§ Problem requirements: Only the lines from the top of the records below through the line containing "WesAI.Dev is an" should be printed, exactly and without pictures.

§ Provided records:
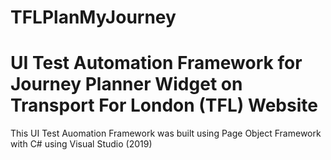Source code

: # TFLPlanMyJourney

# UI Test Automation Framework for Journey Planner Widget on Transport For London (TFL) Website

This UI Test Auomation Framework was built using Page Object Framework with C# using Visual Studio (2019)

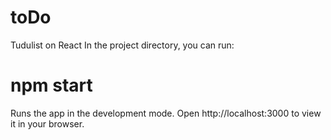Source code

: # toDo
Tudulist on React
In the project directory, you can run:
# npm start

Runs the app in the development mode.
Open http://localhost:3000 to view it in your browser.
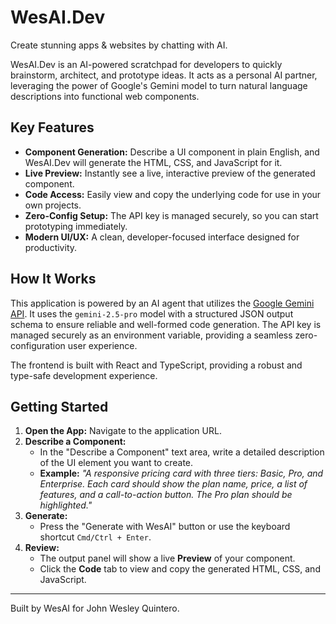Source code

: # WesAI.Dev

Create stunning apps & websites by chatting with AI.

WesAI.Dev is an AI-powered scratchpad for developers to quickly brainstorm, architect, and prototype ideas. It acts as a personal AI partner, leveraging the power of Google's Gemini model to turn natural language descriptions into functional web components.

## Key Features

- **Component Generation:** Describe a UI component in plain English, and WesAI.Dev will generate the HTML, CSS, and JavaScript for it.
- **Live Preview:** Instantly see a live, interactive preview of the generated component.
- **Code Access:** Easily view and copy the underlying code for use in your own projects.
- **Zero-Config Setup:** The API key is managed securely, so you can start prototyping immediately.
- **Modern UI/UX:** A clean, developer-focused interface designed for productivity.

## How It Works

This application is powered by an AI agent that utilizes the [Google Gemini API](https://ai.google.dev/). It uses the `gemini-2.5-pro` model with a structured JSON output schema to ensure reliable and well-formed code generation. The API key is managed securely as an environment variable, providing a seamless zero-configuration user experience.

The frontend is built with React and TypeScript, providing a robust and type-safe development experience.

## Getting Started

1.  **Open the App:** Navigate to the application URL.
2.  **Describe a Component:**
    - In the "Describe a Component" text area, write a detailed description of the UI element you want to create.
    - **Example:** _"A responsive pricing card with three tiers: Basic, Pro, and Enterprise. Each card should show the plan name, price, a list of features, and a call-to-action button. The Pro plan should be highlighted."_
3.  **Generate:**
    - Press the "Generate with WesAI" button or use the keyboard shortcut `Cmd/Ctrl + Enter`.
4.  **Review:**
    - The output panel will show a live **Preview** of your component.
    - Click the **Code** tab to view and copy the generated HTML, CSS, and JavaScript.

---

Built by WesAI for John Wesley Quintero.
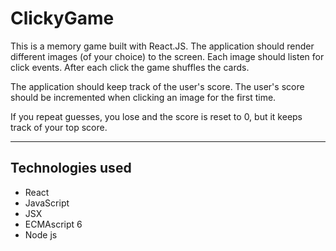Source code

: # ClickyGame
This is a memory game built with React.JS. The application should render different images (of your choice) to the screen. Each image should listen for click events. After each click the game shuffles the cards.

The application should keep track of the user's score. The user's score should be incremented when clicking an image for the first time. 

If you repeat guesses, you lose and the score is reset to 0, but it keeps track of your top score.
_____________________________________________________________________

## Technologies used
* React
* JavaScript
* JSX
* ECMAscript 6
* Node js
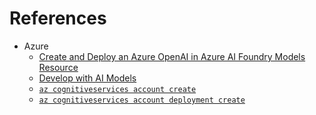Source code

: # References

- Azure
  - [Create and Deploy an Azure OpenAI in Azure AI Foundry Models Resource](https://learn.microsoft.com/en-us/azure/ai-foundry/openai/how-to/create-resource?pivots=cli)
  - [Develop with AI Models](https://learn.microsoft.com/en-us/azure/ai-foundry/foundry-models/concepts/endpoints?tabs=rest)
  - [`az cognitiveservices account create`](https://learn.microsoft.com/en-us/cli/azure/cognitiveservices/account?view=azure-cli-latest&preserve-view=true#az-cognitiveservices-account-create)
  - [`az cognitiveservices account deployment create`](https://learn.microsoft.com/en-us/cli/azure/cognitiveservices/account/deployment?view=azure-cli-latest&preserve-view=true#az-cognitiveservices-account-deployment-create)

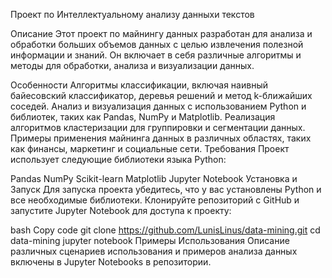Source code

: Проект по Интеллектуальному анализу данныхи текстов

Описание
Этот проект по майнингу данных разработан для анализа и обработки больших объемов данных с целью извлечения полезной информации и знаний. Он включает в себя различные алгоритмы и методы для обработки, анализа и визуализации данных.

Особенности
Алгоритмы классификации, включая наивный байесовский классификатор, деревья решений и метод k-ближайших соседей.
Анализ и визуализация данных с использованием Python и библиотек, таких как Pandas, NumPy и Matplotlib.
Реализация алгоритмов кластеризации для группировки и сегментации данных.
Примеры применения майнинга данных в различных областях, таких как финансы, маркетинг и социальные сети.
Требования
Проект использует следующие библиотеки языка Python:

Pandas
NumPy
Scikit-learn
Matplotlib
Jupyter Notebook
Установка и Запуск
Для запуска проекта убедитесь, что у вас установлены Python и все необходимые библиотеки. Клонируйте репозиторий с GitHub и запустите Jupyter Notebook для доступа к проекту:

bash
Copy code
git clone https://github.com/LunisLinus/data-mining.git
cd data-mining
jupyter notebook
Примеры Использования
Описание различных сценариев использования и примеров анализа данных включены в Jupyter Notebooks в репозитории.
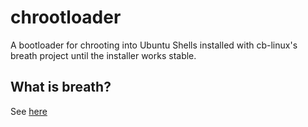 # chrootloader
A bootloader for chrooting into Ubuntu Shells installed with cb-linux's breath project until the installer works stable.

## What is breath?

See [here](https://github.com/cb-linux/breath)
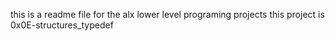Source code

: this is a readme file for the alx lower level programing projects
this project is 0x0E-structures_typedef
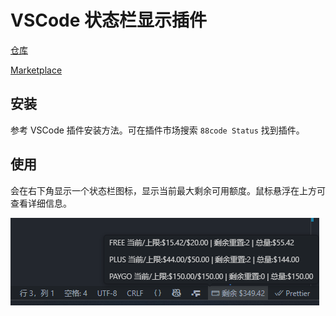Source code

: # VSCode 状态栏显示插件

[仓库](https://github.com/byebye-code/88code-status-vscode-extension)

[Marketplace](https://marketplace.visualstudio.com/items?itemName=eigeen.88code-status-vscode-extension)

## 安装

参考 VSCode 插件安装方法。可在插件市场搜索 `88code Status` 找到插件。

## 使用

会在右下角显示一个状态栏图标，显示当前最大剩余可用额度。鼠标悬浮在上方可查看详细信息。

![vscode-statusbar-preview](../img/vscode-statusbar-preview.png)
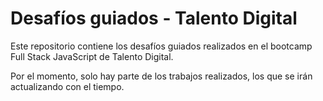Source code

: # Desafíos guiados - Talento Digital

Este repositorio contiene los desafíos guiados realizados en el bootcamp Full Stack JavaScript de Talento Digital.

Por el momento, solo hay parte de los trabajos realizados, los que se irán actualizando con el tiempo.
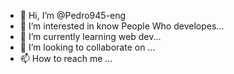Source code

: - 👋 Hi, I’m @Pedro945-eng
- 👀 I’m interested in know People Who developes...
- 🌱 I’m currently learning web dev...
- 💞️ I’m looking to collaborate on ...
- 📫 How to reach me ...

<!---
Pedro945-eng/Pedro945-eng is a ✨ special ✨ repository because its `README.md` (this file) appears on your GitHub profile.
You can click the Preview link to take a look at your changes.
--->
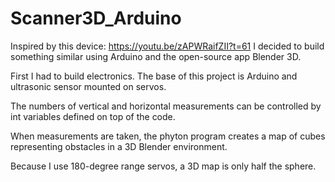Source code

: # Scanner3D_Arduino
Inspired by this device: https://youtu.be/zAPWRaifZII?t=61 I decided to build something similar using Arduino and the open-source app Blender 3D. 

First I had to build electronics. The base of this project is Arduino and ultrasonic sensor mounted on servos.

The numbers of vertical and horizontal measurements can be controlled by int variables defined on top of the code.

When measurements are taken, the phyton program creates a map of cubes representing obstacles in a 3D Blender environment. 

Because I use 180-degree range servos, a 3D map is only half the sphere.
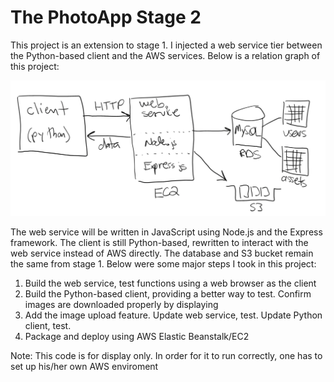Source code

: # The PhotoApp Stage 2

This project is an extension to stage 1. I injected a web service tier between the Python-based client and the AWS services. Below is a relation graph of this project:

![alt text](https://github.com/TrafficJam98/The-Photo-App-Stage-2/blob/main/README_pic1.png?raw=true)

The web service will be written in JavaScript using Node.js and the Express framework. The client is still Python-based, rewritten to interact with the web service instead of AWS directly. The database and S3 bucket remain the same from stage 1. Below were some major steps I took in this project:

1. Build the web service, test functions using a web browser as the client
2. Build the Python-based client, providing a better way to test. Confirm images are downloaded properly by displaying
3. Add the image upload feature. Update web service, test. Update Python client, test.
4. Package and deploy using AWS Elastic Beanstalk/EC2



Note: This code is for display only. In order for it to run correctly, one has to set up his/her own AWS enviroment
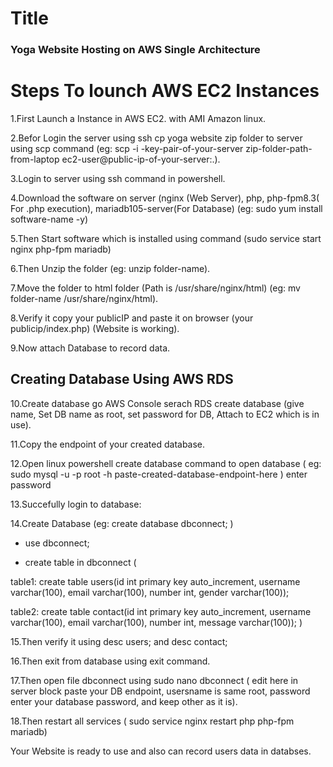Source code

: # Title 
### Yoga Website Hosting on AWS Single Architecture

# Steps To lounch AWS EC2 Instances

1.First Launch a Instance in AWS EC2. with AMI Amazon linux.

2.Befor Login the server using ssh cp yoga website zip folder to server using scp command (eg: scp -i -key-pair-of-your-server zip-folder-path-from-laptop ec2-user@public-ip-of-your-server:.).

3.Login to server using ssh command in powershell.

4.Download the software on server (nginx (Web Server), php, php-fpm8.3( For .php execution), mariadb105-server(For Database) (eg: sudo yum install software-name -y)


5.Then Start software which is installed using command (sudo service start nginx php-fpm mariadb)

6.Then Unzip the folder (eg: unzip folder-name).

7.Move the folder to html folder (Path is /usr/share/nginx/html) (eg: mv folder-name /usr/share/nginx/html).

8.Verify it copy your publicIP and paste it on browser (your publicip/index.php) (Website is working).

9.Now attach Database to record data.

## Creating Database Using AWS RDS

10.Create database go AWS Console serach RDS create database (give name, Set DB name as root, set password for DB, Attach to EC2 which is in use).

11.Copy the endpoint of your created database.

12.Open linux powershell create database command to open database ( eg: sudo mysql -u -p root -h  paste-created-database-endpoint-here ) enter password 

13.Succefully login to database:

14.Create Database (eg: create database dbconnect; )

- use dbconnect;

- create table in dbconnect (

table1: create table users(id int primary key auto_increment, username varchar(100), email varchar(100), number int, gender varchar(100));

table2: create table contact(id int primary key auto_increment, username varchar(100), email varchar(100), number int, message varchar(100));
)

15.Then verify it using desc users; and desc contact;

16.Then exit from database using exit command.

17.Then open file dbconnect using sudo nano dbconnect ( edit here in server block paste your DB endpoint, usersname is same root, password enter your database password, and keep other as it is).

18.Then restart all services ( sudo service nginx restart php php-fpm mariadb)

Your Website is ready to use and also can record users data in databses.
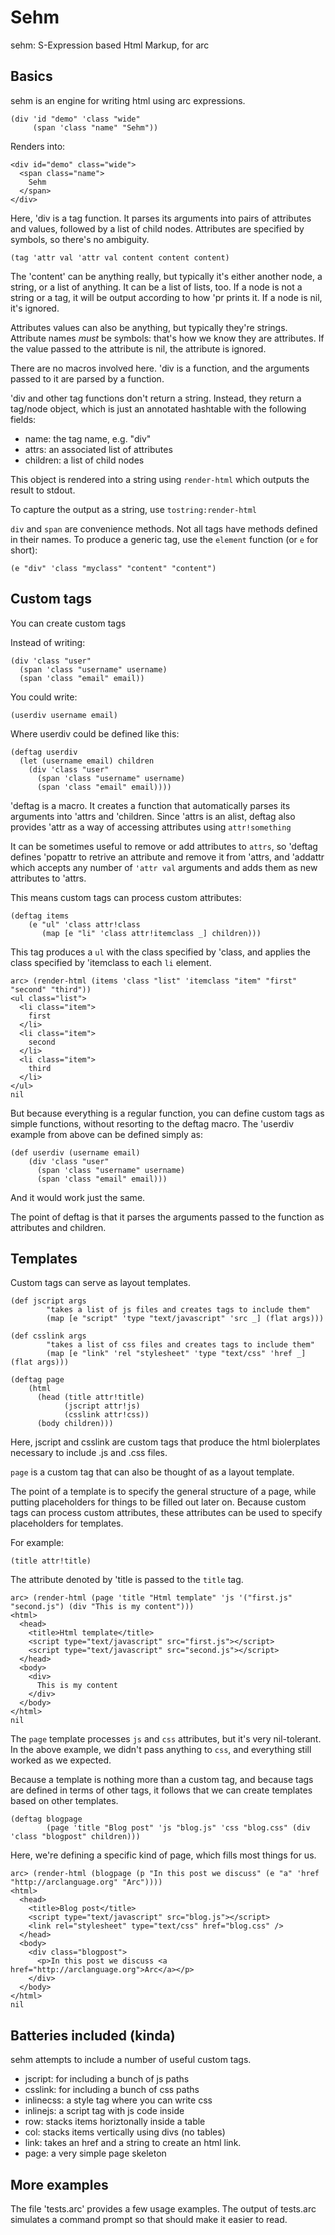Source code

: # Sehm

sehm: S-Expression based Html Markup, for arc

## Basics

sehm is an engine for writing html using arc expressions.

    (div 'id "demo" 'class "wide"
         (span 'class "name" "Sehm"))

Renders into:

    <div id="demo" class="wide">
      <span class="name">
        Sehm
      </span>
    </div>

Here, 'div is a tag function. It parses its arguments into pairs of attributes and values, followed by a list of child nodes. Attributes are specified by symbols, so there's no ambiguity.

    (tag 'attr val 'attr val content content content)

The 'content' can be anything really, but typically it's either another node, a string, or a list of anything. It can be a list of lists, too. If a node is not a string or a tag, it will be output according to how 'pr prints it. If a node is nil, it's ignored.

Attributes values can also be anything, but typically they're strings. Attribute names *must* be symbols: that's how we know they are attributes. If the value passed to the attribute is nil, the attribute is ignored.

There are no macros involved here. 'div is a function, and the arguments passed to it are parsed by a function.

'div and other tag functions don't return a string. Instead, they return a tag/node object, which is just an annotated hashtable with the following fields:

* name: the tag name, e.g. "div"
* attrs: an associated list of attributes
* children: a list of child nodes

This object is rendered into a string using `render-html` which outputs the result to stdout. 

To capture the output as a string, use `tostring:render-html`

`div` and `span` are convenience methods. Not all tags have methods defined in their names. To produce a generic tag, use the `element` function (or `e` for short):

    (e "div" 'class "myclass" "content" "content")

## Custom tags

You can create custom tags

Instead of writing:

    (div 'class "user"
      (span 'class "username" username)
      (span 'class "email" email))

You could write:

    (userdiv username email)

Where userdiv could be defined like this:

    (deftag userdiv
      (let (username email) children
        (div 'class "user"
          (span 'class "username" username)
          (span 'class "email" email))))

'deftag is a macro. It creates a function that automatically parses its arguments into 'attrs and 'children.
Since 'attrs is an alist, deftag also provides 'attr as a way of accessing attributes using `attr!something`

It can be sometimes useful to remove or add attributes to `attrs`, so 'deftag defines 'popattr to retrive an attribute and remove it from 'attrs, and 'addattr which accepts any number of `'attr val` arguments and adds them as new attributes to 'attrs.

This means custom tags can process custom attributes:

    (deftag items
        (e "ul" 'class attr!class
           (map [e "li" 'class attr!itemclass _] children)))

This tag produces a `ul` with the class specified by 'class, and applies the class specified by 'itemclass to each `li` element.

    arc> (render-html (items 'class "list" 'itemclass "item" "first" "second" "third"))
    <ul class="list">
      <li class="item">
        first
      </li>
      <li class="item">
        second
      </li>
      <li class="item">
        third
      </li>
    </ul>
    nil

But because everything is a regular function, you can define custom tags as simple functions, without resorting to the deftag macro. The 'userdiv example from above can be defined simply as:

    (def userdiv (username email)
        (div 'class "user"
          (span 'class "username" username)
          (span 'class "email" email)))


And it would work just the same.

The point of deftag is that it parses the arguments passed to the function as attributes and children.

## Templates

Custom tags can serve as layout templates. 


    (def jscript args
            "takes a list of js files and creates tags to include them"
            (map [e "script" 'type "text/javascript" 'src _] (flat args)))

    (def csslink args
            "takes a list of css files and creates tags to include them"
            (map [e "link" 'rel "stylesheet" 'type "text/css" 'href _] (flat args)))

    (deftag page
        (html
          (head (title attr!title)
                (jscript attr!js)
                (csslink attr!css))
          (body children)))

Here, jscript and csslink are custom tags that produce the html biolerplates necessary to include .js and .css files.

`page` is a custom tag that can also be thought of as a layout template.

The point of a template is to specify the general structure of a page, while putting placeholders for things to be filled out later on. Because custom tags can process custom attributes, these attributes can be used to specify placeholders for templates.

For example:

    (title attr!title)

The attribute denoted by 'title is passed to the `title` tag.

    arc> (render-html (page 'title "Html template" 'js '("first.js" "second.js") (div "This is my content")))
    <html>
      <head>
        <title>Html template</title>
        <script type="text/javascript" src="first.js"></script>
        <script type="text/javascript" src="second.js"></script>
      </head>
      <body>
        <div>
          This is my content
        </div>
      </body>
    </html>
    nil

The `page` template processes `js` and `css` attributes, but it's very nil-tolerant. In the above example, we didn't pass anything to `css`, and everything still worked as we expected.

Because a template is nothing more than a custom tag, and because tags are defined in terms of other tags, it follows that we can create templates based on other templates.

    (deftag blogpage
            (page 'title "Blog post" 'js "blog.js" 'css "blog.css" (div 'class "blogpost" children)))

Here, we're defining a specific kind of page, which fills most things for us.

    arc> (render-html (blogpage (p "In this post we discuss" (e "a" 'href "http://arclanguage.org" "Arc"))))
    <html>
      <head>
        <title>Blog post</title>
        <script type="text/javascript" src="blog.js"></script>
        <link rel="stylesheet" type="text/css" href="blog.css" />
      </head>
      <body>
        <div class="blogpost">
          <p>In this post we discuss <a href="http://arclanguage.org">Arc</a></p>
        </div>
      </body>
    </html>
    nil

## Batteries included (kinda)

sehm attempts to include a number of useful custom tags.

* jscript: for including a bunch of js paths
* csslink: for including a bunch of css paths
* inlinecss: a style tag where you can write css
* inlinejs: a script tag with js code inside
* row: stacks items horiztonally inside a table
* col: stacks items vertically using divs (no tables)
* link: takes an href and a string to create an html link.
* page: a very simple page skeleton 

## More examples

The file 'tests.arc' provides a few usage examples. The output of tests.arc simulates a command prompt so that should make it easier to read.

§ Answer for this exercise:
Source code

: # TFLPlanMyJourney

# UI Test Automation Framework for Journey Planner Widget on Transport For London (TFL) Website

This UI Test Auomation Framework was built using Page Object Framework with C# using Visual Studio (2019)

Source code

: # toDo
Tudulist on React
In the project directory, you can run:
# npm start

Runs the app in the development mode.
Open http://localhost:3000 to view it in your browser.
Source code

: # WesAI.Dev

Create stunning apps & websites by chatting with AI.

WesAI.Dev is an AI-powered scratchpad for developers to quickly brainstorm, architect, and prototype ideas. It acts as a personal AI partner, leveraging the power of Google's Gemini model to turn natural language descriptions into functional web components.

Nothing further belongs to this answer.